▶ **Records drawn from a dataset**
# # # # # # #

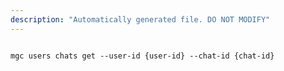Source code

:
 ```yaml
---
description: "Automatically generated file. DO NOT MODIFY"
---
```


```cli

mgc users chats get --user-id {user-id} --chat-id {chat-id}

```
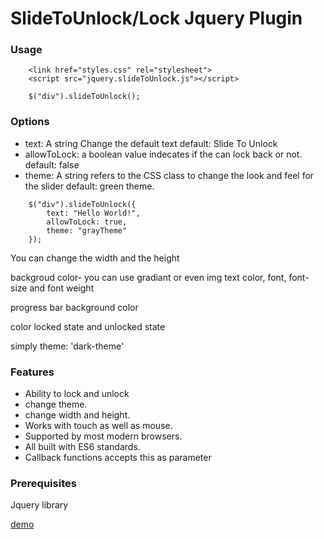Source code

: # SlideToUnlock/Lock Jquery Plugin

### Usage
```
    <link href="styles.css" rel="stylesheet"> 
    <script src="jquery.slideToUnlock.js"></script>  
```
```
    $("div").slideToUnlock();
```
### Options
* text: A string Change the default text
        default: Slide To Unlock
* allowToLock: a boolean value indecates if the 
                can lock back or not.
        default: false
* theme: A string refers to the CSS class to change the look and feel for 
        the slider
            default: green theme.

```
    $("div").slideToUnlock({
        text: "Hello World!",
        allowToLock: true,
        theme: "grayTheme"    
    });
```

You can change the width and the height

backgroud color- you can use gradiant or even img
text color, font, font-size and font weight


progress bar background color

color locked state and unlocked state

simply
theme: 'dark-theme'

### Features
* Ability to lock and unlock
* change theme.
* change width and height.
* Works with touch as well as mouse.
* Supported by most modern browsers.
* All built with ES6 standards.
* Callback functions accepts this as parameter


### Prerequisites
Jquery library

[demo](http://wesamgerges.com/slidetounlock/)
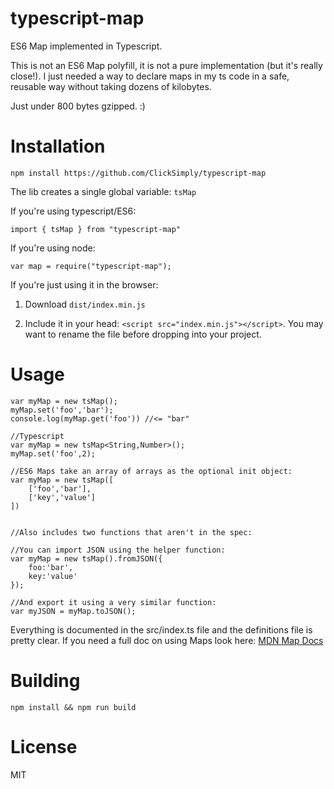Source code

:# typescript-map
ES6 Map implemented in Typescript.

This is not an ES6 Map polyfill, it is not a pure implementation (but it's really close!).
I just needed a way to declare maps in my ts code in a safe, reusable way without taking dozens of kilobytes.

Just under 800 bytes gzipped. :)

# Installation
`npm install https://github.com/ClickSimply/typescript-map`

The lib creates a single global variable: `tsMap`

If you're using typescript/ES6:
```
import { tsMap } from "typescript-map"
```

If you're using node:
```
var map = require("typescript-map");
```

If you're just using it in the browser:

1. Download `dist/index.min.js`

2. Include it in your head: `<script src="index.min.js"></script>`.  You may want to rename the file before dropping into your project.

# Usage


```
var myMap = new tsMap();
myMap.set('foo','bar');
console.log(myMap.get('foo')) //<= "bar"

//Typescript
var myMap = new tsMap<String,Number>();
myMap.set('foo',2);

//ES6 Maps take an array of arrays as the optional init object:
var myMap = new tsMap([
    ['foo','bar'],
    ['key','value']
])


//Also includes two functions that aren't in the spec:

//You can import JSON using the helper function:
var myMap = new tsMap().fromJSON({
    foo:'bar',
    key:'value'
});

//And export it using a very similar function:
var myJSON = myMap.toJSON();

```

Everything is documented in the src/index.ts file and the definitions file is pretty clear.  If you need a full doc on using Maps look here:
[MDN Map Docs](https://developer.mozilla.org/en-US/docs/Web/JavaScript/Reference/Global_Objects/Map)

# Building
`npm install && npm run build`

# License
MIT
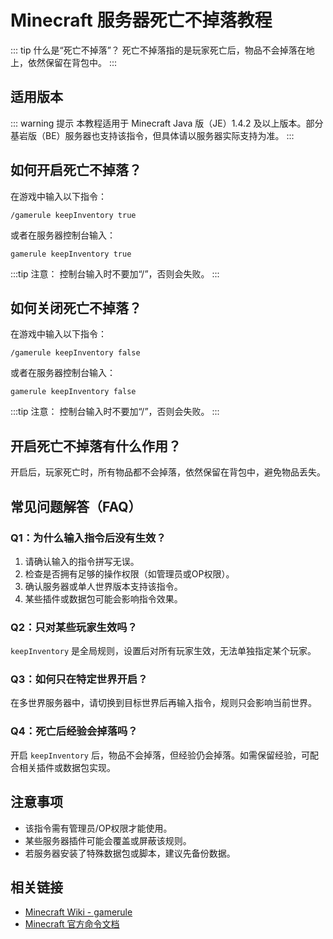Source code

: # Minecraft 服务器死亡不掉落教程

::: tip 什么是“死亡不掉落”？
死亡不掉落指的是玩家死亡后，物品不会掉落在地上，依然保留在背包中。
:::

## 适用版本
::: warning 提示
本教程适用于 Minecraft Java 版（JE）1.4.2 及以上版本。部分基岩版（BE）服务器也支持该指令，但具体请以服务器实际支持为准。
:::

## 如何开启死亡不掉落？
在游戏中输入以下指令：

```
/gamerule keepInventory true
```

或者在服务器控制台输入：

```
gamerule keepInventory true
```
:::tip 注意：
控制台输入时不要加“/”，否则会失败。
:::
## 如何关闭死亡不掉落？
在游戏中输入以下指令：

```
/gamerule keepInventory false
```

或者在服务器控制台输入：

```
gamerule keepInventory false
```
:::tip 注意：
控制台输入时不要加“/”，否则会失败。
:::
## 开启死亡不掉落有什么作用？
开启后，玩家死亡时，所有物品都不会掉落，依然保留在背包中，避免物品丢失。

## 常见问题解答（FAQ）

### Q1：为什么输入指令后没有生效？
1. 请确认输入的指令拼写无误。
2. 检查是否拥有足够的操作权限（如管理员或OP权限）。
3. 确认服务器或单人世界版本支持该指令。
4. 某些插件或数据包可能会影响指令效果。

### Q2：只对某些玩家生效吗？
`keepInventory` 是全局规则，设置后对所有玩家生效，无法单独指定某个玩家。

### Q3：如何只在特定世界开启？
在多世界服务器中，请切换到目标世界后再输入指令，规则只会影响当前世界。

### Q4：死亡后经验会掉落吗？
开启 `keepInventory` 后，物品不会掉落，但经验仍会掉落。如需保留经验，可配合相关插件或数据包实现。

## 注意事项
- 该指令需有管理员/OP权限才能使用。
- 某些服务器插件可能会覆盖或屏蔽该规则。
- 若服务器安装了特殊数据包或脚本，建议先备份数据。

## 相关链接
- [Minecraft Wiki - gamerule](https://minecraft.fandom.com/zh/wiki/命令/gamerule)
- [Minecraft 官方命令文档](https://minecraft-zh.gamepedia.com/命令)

# # # # # # #

Write the lines above out again exactly, without any of their pictures.

Source code

:
 ```yaml
---
description: "Automatically generated file. DO NOT MODIFY"
---
```


```cli

mgc users chats get --user-id {user-id} --chat-id {chat-id}

```
Source code

: # SlideToUnlock/Lock Jquery Plugin

### Usage
```
    <link href="styles.css" rel="stylesheet"> 
    <script src="jquery.slideToUnlock.js"></script>  
```
```
    $("div").slideToUnlock();
```
### Options
* text: A string Change the default text
        default: Slide To Unlock
* allowToLock: a boolean value indecates if the 
                can lock back or not.
        default: false
* theme: A string refers to the CSS class to change the look and feel for 
        the slider
            default: green theme.

```
    $("div").slideToUnlock({
        text: "Hello World!",
        allowToLock: true,
        theme: "grayTheme"    
    });
```

You can change the width and the height

backgroud color- you can use gradiant or even img
text color, font, font-size and font weight


progress bar background color

color locked state and unlocked state

simply
theme: 'dark-theme'

### Features
* Ability to lock and unlock
* change theme.
* change width and height.
* Works with touch as well as mouse.
* Supported by most modern browsers.
* All built with ES6 standards.
* Callback functions accepts this as parameter


### Prerequisites
Jquery library

[demo](http://wesamgerges.com/slidetounlock/)
Source code

:# typescript-map
ES6 Map implemented in Typescript.

This is not an ES6 Map polyfill, it is not a pure implementation (but it's really close!).
I just needed a way to declare maps in my ts code in a safe, reusable way without taking dozens of kilobytes.

Just under 800 bytes gzipped. :)

# Installation
`npm install https://github.com/ClickSimply/typescript-map`

The lib creates a single global variable: `tsMap`

If you're using typescript/ES6:
```
import { tsMap } from "typescript-map"
```

If you're using node:
```
var map = require("typescript-map");
```

If you're just using it in the browser:

1. Download `dist/index.min.js`

2. Include it in your head: `<script src="index.min.js"></script>`.  You may want to rename the file before dropping into your project.

# Usage


```
var myMap = new tsMap();
myMap.set('foo','bar');
console.log(myMap.get('foo')) //<= "bar"

//Typescript
var myMap = new tsMap<String,Number>();
myMap.set('foo',2);

//ES6 Maps take an array of arrays as the optional init object:
var myMap = new tsMap([
    ['foo','bar'],
    ['key','value']
])


//Also includes two functions that aren't in the spec:

//You can import JSON using the helper function:
var myMap = new tsMap().fromJSON({
    foo:'bar',
    key:'value'
});

//And export it using a very similar function:
var myJSON = myMap.toJSON();

```

Everything is documented in the src/index.ts file and the definitions file is pretty clear.  If you need a full doc on using Maps look here:
[MDN Map Docs](https://developer.mozilla.org/en-US/docs/Web/JavaScript/Reference/Global_Objects/Map)

# Building
`npm install && npm run build`

# License
MIT
Source code

: # Minecraft 服务器死亡不掉落教程

::: tip 什么是“死亡不掉落”？
死亡不掉落指的是玩家死亡后，物品不会掉落在地上，依然保留在背包中。
:::

## 适用版本
::: warning 提示
本教程适用于 Minecraft Java 版（JE）1.4.2 及以上版本。部分基岩版（BE）服务器也支持该指令，但具体请以服务器实际支持为准。
:::

## 如何开启死亡不掉落？
在游戏中输入以下指令：

```
/gamerule keepInventory true
```

或者在服务器控制台输入：

```
gamerule keepInventory true
```
:::tip 注意：
控制台输入时不要加“/”，否则会失败。
:::
## 如何关闭死亡不掉落？
在游戏中输入以下指令：

```
/gamerule keepInventory false
```

或者在服务器控制台输入：

```
gamerule keepInventory false
```
:::tip 注意：
控制台输入时不要加“/”，否则会失败。
:::
## 开启死亡不掉落有什么作用？
开启后，玩家死亡时，所有物品都不会掉落，依然保留在背包中，避免物品丢失。

## 常见问题解答（FAQ）

### Q1：为什么输入指令后没有生效？
1. 请确认输入的指令拼写无误。
2. 检查是否拥有足够的操作权限（如管理员或OP权限）。
3. 确认服务器或单人世界版本支持该指令。
4. 某些插件或数据包可能会影响指令效果。

### Q2：只对某些玩家生效吗？
`keepInventory` 是全局规则，设置后对所有玩家生效，无法单独指定某个玩家。

### Q3：如何只在特定世界开启？
在多世界服务器中，请切换到目标世界后再输入指令，规则只会影响当前世界。

### Q4：死亡后经验会掉落吗？
开启 `keepInventory` 后，物品不会掉落，但经验仍会掉落。如需保留经验，可配合相关插件或数据包实现。

## 注意事项
- 该指令需有管理员/OP权限才能使用。
- 某些服务器插件可能会覆盖或屏蔽该规则。
- 若服务器安装了特殊数据包或脚本，建议先备份数据。

## 相关链接
- [Minecraft Wiki - gamerule](https://minecraft.fandom.com/zh/wiki/命令/gamerule)
- [Minecraft 官方命令文档](https://minecraft-zh.gamepedia.com/命令)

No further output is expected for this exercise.